An exact copy of every entry is needed, with no images.

** Dataset excerpts **
================================

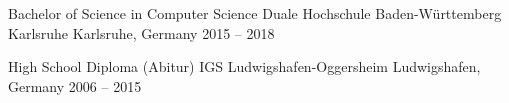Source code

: \documentclass[10pt, a4paper]{cvhari}
\begin{document}
\medskip


\medskip
    \education
        {Bachelor of Science in Computer Science}
        {Duale Hochschule Baden-Württemberg Karlsruhe} 
        {Karlsruhe, Germany}
        {2015 -- 2018}
        \par
        \dividergray
     
        \education
        {High School Diploma (Abitur)}
        {IGS Ludwigshafen-Oggersheim}
        {Ludwigshafen, Germany}
        {2006 -- 2015}

        \par
        \dividergray
\end{document}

================================

** Answer area **
Source code

: \documentclass[10pt, a4paper]{cvhari}
\begin{document}
\medskip


\medskip
    \education
        {Bachelor of Science in Computer Science}
        {Duale Hochschule Baden-Württemberg Karlsruhe} 
        {Karlsruhe, Germany}
        {2015 -- 2018}
        \par
        \dividergray
     
        \education
        {High School Diploma (Abitur)}
        {IGS Ludwigshafen-Oggersheim}
        {Ludwigshafen, Germany}
        {2006 -- 2015}

        \par
        \dividergray
\end{document}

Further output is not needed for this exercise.